Materials provided —
+ + + + + + +

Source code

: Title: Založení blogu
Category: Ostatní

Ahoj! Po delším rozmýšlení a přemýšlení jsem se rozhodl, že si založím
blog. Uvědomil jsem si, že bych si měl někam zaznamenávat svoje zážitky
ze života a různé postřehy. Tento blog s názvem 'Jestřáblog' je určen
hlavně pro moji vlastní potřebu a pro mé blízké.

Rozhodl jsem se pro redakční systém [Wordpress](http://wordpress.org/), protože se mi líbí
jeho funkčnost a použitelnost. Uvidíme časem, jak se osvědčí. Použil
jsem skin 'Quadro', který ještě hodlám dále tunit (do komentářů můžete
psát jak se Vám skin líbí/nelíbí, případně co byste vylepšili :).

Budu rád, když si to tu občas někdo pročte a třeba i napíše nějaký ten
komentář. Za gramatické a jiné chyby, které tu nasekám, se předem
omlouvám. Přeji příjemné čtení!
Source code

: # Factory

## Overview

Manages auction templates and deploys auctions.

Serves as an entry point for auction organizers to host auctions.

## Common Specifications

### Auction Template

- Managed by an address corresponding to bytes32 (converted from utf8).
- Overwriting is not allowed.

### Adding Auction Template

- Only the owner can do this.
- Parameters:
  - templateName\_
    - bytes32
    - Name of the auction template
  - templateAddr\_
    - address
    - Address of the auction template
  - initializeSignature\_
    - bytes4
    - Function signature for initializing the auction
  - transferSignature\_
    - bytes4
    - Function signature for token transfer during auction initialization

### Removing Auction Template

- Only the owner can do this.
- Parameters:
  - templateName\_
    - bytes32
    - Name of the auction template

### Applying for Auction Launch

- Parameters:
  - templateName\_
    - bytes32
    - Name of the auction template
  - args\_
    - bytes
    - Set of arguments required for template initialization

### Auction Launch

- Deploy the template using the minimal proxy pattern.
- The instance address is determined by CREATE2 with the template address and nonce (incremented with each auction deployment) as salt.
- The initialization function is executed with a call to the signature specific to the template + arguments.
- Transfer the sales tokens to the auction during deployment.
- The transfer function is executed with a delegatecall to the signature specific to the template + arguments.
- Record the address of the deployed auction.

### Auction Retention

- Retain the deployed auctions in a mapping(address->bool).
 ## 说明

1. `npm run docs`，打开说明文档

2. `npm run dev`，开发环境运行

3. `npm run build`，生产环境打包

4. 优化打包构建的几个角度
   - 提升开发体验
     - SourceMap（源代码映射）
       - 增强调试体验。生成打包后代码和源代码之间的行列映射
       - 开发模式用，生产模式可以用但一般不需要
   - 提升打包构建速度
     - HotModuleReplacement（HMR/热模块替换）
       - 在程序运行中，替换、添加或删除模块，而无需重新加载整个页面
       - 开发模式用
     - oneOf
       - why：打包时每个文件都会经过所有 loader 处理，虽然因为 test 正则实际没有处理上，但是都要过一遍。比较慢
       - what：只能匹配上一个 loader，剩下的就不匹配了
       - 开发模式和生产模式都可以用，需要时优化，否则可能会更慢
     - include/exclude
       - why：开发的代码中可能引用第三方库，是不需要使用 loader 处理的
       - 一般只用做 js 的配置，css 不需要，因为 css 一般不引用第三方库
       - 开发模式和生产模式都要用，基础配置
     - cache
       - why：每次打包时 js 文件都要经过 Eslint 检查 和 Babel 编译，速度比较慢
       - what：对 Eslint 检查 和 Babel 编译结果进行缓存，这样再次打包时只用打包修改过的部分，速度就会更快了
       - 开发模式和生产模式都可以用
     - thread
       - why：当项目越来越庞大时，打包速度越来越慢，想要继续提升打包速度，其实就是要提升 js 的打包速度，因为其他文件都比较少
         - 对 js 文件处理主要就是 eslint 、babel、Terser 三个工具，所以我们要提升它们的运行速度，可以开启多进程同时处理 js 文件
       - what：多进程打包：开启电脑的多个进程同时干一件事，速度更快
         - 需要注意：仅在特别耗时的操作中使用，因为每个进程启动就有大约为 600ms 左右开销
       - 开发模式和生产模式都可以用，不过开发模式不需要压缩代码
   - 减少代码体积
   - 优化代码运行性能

+ + + + + + +

Set down, unchanged, only those lines above that fall between the line with "jsem skin 'Quadro', který" and the line with "- The initialization", the two end lines included.

jsem skin 'Quadro', který ještě hodlám dále tunit (do komentářů můžete
psát jak se Vám skin líbí/nelíbí, případně co byste vylepšili :).

Budu rád, když si to tu občas někdo pročte a třeba i napíše nějaký ten
komentář. Za gramatické a jiné chyby, které tu nasekám, se předem
omlouvám. Přeji příjemné čtení!
Source code

: # Factory

## Overview

Manages auction templates and deploys auctions.

Serves as an entry point for auction organizers to host auctions.

## Common Specifications

### Auction Template

- Managed by an address corresponding to bytes32 (converted from utf8).
- Overwriting is not allowed.

### Adding Auction Template

- Only the owner can do this.
- Parameters:
  - templateName\_
    - bytes32
    - Name of the auction template
  - templateAddr\_
    - address
    - Address of the auction template
  - initializeSignature\_
    - bytes4
    - Function signature for initializing the auction
  - transferSignature\_
    - bytes4
    - Function signature for token transfer during auction initialization

### Removing Auction Template

- Only the owner can do this.
- Parameters:
  - templateName\_
    - bytes32
    - Name of the auction template

### Applying for Auction Launch

- Parameters:
  - templateName\_
    - bytes32
    - Name of the auction template
  - args\_
    - bytes
    - Set of arguments required for template initialization

### Auction Launch

- Deploy the template using the minimal proxy pattern.
- The instance address is determined by CREATE2 with the template address and nonce (incremented with each auction deployment) as salt.
- The initialization function is executed with a call to the signature specific to the template + arguments.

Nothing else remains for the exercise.